Las alertas siempre estuvieron. El gobierno de Gustavo Petro desde siempre quiso acabar con Mi Casa Ya, un programa que ayudó a que desde 2015 más de 350.000 familias de los más bajos ingresos, lograran cumplir con su sueño de tener vivienda propia en un entorno de calidad. La primera señal de alarma: su exclusión del programa de gobierno del ahora presidente.
Durante los primeros seis meses de gobierno, el Ministerio de Vivienda insistió en que Mi Casa Ya era fundamental para la política habitacional y social. Incluso lo reconoció como un programa que había ganado la confianza de las familias por su eficiencia. Sin embargo, los mensajes de tranquilidad estaban escritos en letra pequeña, venían acompañados de advertencias sobre “ajustes” que terminarían debilitando sus cimientos. Al mismo tiempo, crecía la incertidumbre entre los hogares que, estando a punto de adquirir su vivienda, corrían el riesgo de quedarse sin subsidio. El Ministerio intentó mitigar la situación, a la que llamó “percance”, con un procedimiento extraordinario de asignación bajo ciertas condiciones. Fue el primer reconocimiento tácito de que el programa no tenía asegurada su continuidad plena.
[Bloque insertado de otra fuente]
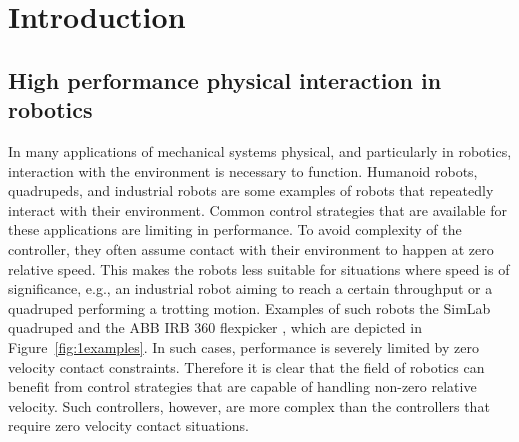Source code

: \documentclass[../DC2017114Bouma.tex]{subfiles}
\begin{document}
\graphicspath{{01_Introduction/img/}}
\renewcommand{\chaptermark}[1]{\markboth{\thechapter.\ #1}{}}
\renewcommand{\sectionmark}[1]{\markright{#1}{}}
\cleartooddpage
\pagestyle{fancyreport}

\chapter{Introduction}\label{ch:intro}
\section{High performance physical interaction in robotics}
In many applications of mechanical systems physical, and particularly in robotics, interaction with the environment is necessary to function. Humanoid robots, quadrupeds, and industrial robots are some examples of robots that repeatedly interact with their environment. Common control strategies that are available for these applications are limiting in performance. To avoid complexity of the controller, they often assume contact with their environment to happen at zero relative speed. This makes the robots less suitable for situations where speed is of significance, e.g., an industrial robot aiming to reach a certain throughput or a quadruped performing a trotting motion. Examples of such robots the SimLab quadruped \cite{VTquad} and the ABB IRB 360 flexpicker \cite{Flexpicker}, which are depicted in Figure~\ref{fig:1examples}. In such cases, performance is severely limited by zero velocity contact constraints. Therefore it is clear that the field of robotics can benefit from control strategies that are capable of handling non-zero relative velocity. Such controllers, however, are more complex than the controllers that require zero velocity contact situations.
\end{document}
El año 2023 marcó el punto de inflexión definitivo en el desmonte de Mi Casa Ya. Comenzó con un retraso de casi dos meses en la asignación de subsidios, que el Gobierno atribuyó a la administración anterior. Paralelamente, se intensificaron los anuncios de reforma del programa bajo el argumento de mejorar la focalización, lo que solo aumentó la incertidumbre. En abril, el Decreto 490 oficializó los cambios, e introdujo el Sisbén IV como nuevo criterio de elegibilidad. Esta decisión dejó por fuera a casi el 40 % de los hogares, impidiéndoles acceder al subsidio y, obligando a muchos a desistir de su compra. El impacto fue devastador: los desistimientos de vivienda social superaron las 32.000 unidades al año, el registro más alto en la historia reciente.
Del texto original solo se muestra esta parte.